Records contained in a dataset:

━━━━━━━━

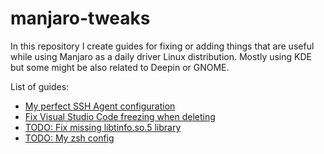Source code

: # manjaro-tweaks

In this repository I create guides for fixing or adding things that are useful while using Manjaro as a daily driver Linux distribution. Mostly using KDE but some might be also related to Deepin or GNOME.

List of guides:

- [My perfect SSH Agent configuration](./easy-manjaro-sshagent.md)
- [Fix Visual Studio Code freezing when deleting](./electron-trash-fix.md)
- [TODO: Fix missing libtinfo.so.5 library](./missing-libtinfo.so.5.md)
- [TODO: My zsh config](./zsh-config.md)
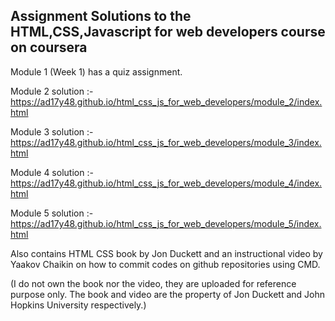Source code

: ## Assignment Solutions to the HTML,CSS,Javascript for web developers course on coursera

Module 1 (Week 1) has a quiz assignment.

Module 2 solution :- https://ad17y48.github.io/html_css_js_for_web_developers/module_2/index.html

Module 3 solution :- https://ad17y48.github.io/html_css_js_for_web_developers/module_3/index.html

Module 4 solution :- https://ad17y48.github.io/html_css_js_for_web_developers/module_4/index.html

Module 5 solution :- https://ad17y48.github.io/html_css_js_for_web_developers/module_5/index.html

Also contains HTML CSS book by Jon Duckett and an instructional video by Yaakov Chaikin on how to commit codes on github repositories using CMD. 

(I do not own the book nor the video, they are uploaded for reference purpose only. The book and video are the property of Jon Duckett and John Hopkins University respectively.)
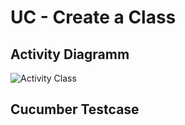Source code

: UC - Create a Class
=========================

Activity Diagramm
-----------------
![Activity Class](https://raw.githubusercontent.com/Unk3wn/TaskHub---Documentation/main/UC/UseCases/CreateAClass/CreateAClass.png)

Cucumber Testcase
----------------
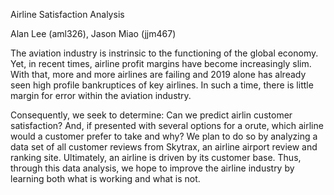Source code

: Airline Satisfaction Analysis

Alan Lee (aml326), Jason Miao (jjm467)

The aviation industry is instrinsic to the functioning of the global economy. Yet, in recent times, airline profit margins have become increasingly slim. With that, more and more airlines are failing and 2019 alone has already seen high profile bankruptices of key airlines. In such a time, there is little margin for error within the aviation industry.

Consequently, we seek to determine: Can we predict airlin customer satisfaction? And, if presented with several options for a orute, which airline would a customer prefer to take and why? We plan to do so by analyzing a data set of all customer reviews from Skytrax, an airline airport review and ranking site. Ultimately, an airline is driven by its customer base. Thus, through this data analysis, we hope to improve the airline industry by learning both what is working and what is not.
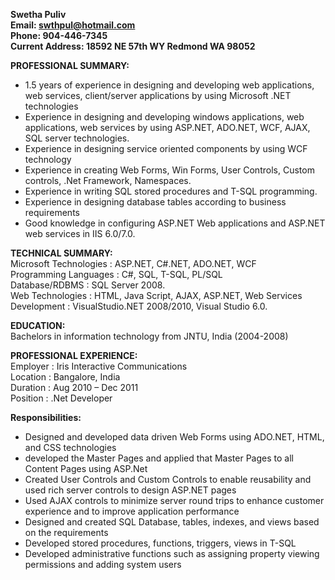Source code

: **Swetha Puliv**  
**Email: swthpul@hotmail.com**  
**Phone: 904-446-7345**  
**Current Address: 18592 NE 57th WY Redmond WA 98052**

**PROFESSIONAL SUMMARY:**  
- 1.5 years of experience in designing and developing web applications, web services, client/server applications by using Microsoft .NET technologies 
- Experience in designing and developing windows applications, web applications, web services by using ASP.NET, ADO.NET, WCF, AJAX, SQL server technologies. 
- Experience in designing service oriented components by using WCF technology 
- Experience in creating Web Forms, Win Forms, User Controls, Custom controls, .Net Framework, Namespaces. 
- Experience in writing SQL stored procedures and T-SQL programming. 
- Experience in designing database tables according to business requirements 
- Good knowledge in configuring ASP.NET Web applications and ASP.NET web services in IIS 6.0/7.0.

**TECHNICAL SUMMARY:**  
Microsoft Technologies       : ASP.NET, C#.NET, ADO.NET, WCF    
Programming Languages    : C#, SQL, T-SQL, PL/SQL   
Database/RDBMS                  :  SQL Server 2008.   
Web Technologies      	    : HTML, Java Script, AJAX, ASP.NET, Web Services        
Development                        : VisualStudio.NET 2008/2010, Visual Studio 6.0.   

**EDUCATION:**  
Bachelors in information technology from JNTU, India (2004-2008)

**PROFESSIONAL EXPERIENCE:**   
Employer   : Iris Interactive Communications  
Location     : Bangalore, India  
Duration    : Aug 2010 – Dec 2011  
Position     : .Net Developer  

**Responsibilities:**
- Designed and developed data driven Web Forms using ADO.NET, HTML, and CSS technologies
- developed the Master Pages and applied that Master Pages to all Content Pages using ASP.Net
- Created User Controls and Custom Controls to enable reusability and used rich server controls to design ASP.NET pages
- Used AJAX controls to minimize server round trips to enhance customer experience and to improve application performance
- Designed and created SQL Database, tables, indexes, and views based on the requirements
- Developed stored procedures, functions, triggers, views in T-SQL
- Developed administrative functions such as assigning property viewing permissions and adding system users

━━━━━━━━

▶ [TASK PROMPT]
Filter the data above, keeping only lines that include the string "video".

▶ [RESPONSE TO THIS TASK]
Also contains HTML CSS book by Jon Duckett and an instructional video by Yaakov Chaikin on how to commit codes on github repositories using CMD. 
(I do not own the book nor the video, they are uploaded for reference purpose only. The book and video are the property of Jon Duckett and John Hopkins University respectively.)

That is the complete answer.